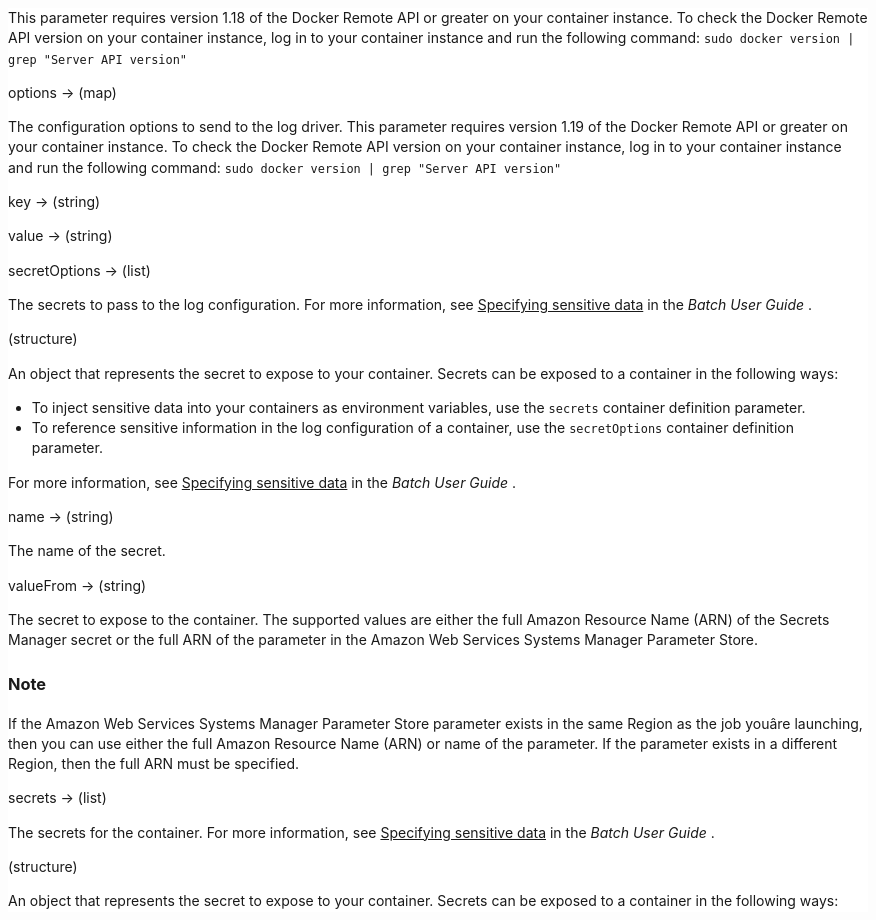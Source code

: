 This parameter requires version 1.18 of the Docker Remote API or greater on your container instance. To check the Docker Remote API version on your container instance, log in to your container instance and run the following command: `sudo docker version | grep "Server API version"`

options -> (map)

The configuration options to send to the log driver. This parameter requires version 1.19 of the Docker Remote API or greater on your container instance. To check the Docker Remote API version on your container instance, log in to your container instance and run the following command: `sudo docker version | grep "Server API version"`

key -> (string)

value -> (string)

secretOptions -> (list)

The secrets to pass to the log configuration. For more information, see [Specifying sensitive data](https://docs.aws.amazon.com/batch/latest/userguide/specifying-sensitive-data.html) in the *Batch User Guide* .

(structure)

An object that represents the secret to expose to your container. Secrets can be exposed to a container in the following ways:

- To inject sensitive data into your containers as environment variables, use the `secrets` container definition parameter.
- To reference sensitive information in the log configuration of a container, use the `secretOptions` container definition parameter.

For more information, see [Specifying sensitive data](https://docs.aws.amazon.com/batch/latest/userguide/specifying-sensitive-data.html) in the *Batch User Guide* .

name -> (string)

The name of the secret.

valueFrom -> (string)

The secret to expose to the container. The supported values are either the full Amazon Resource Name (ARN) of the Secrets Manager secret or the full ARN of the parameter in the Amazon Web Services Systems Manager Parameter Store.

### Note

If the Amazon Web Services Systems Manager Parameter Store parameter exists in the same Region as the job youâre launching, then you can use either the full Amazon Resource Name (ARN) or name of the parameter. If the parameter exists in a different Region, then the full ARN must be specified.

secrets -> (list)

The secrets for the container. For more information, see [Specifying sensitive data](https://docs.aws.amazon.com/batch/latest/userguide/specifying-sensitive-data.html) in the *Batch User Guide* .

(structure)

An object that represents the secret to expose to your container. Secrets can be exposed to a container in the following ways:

__________

What is the number of lines above that hold the string "secretOptions"? Answer with that number alone.

2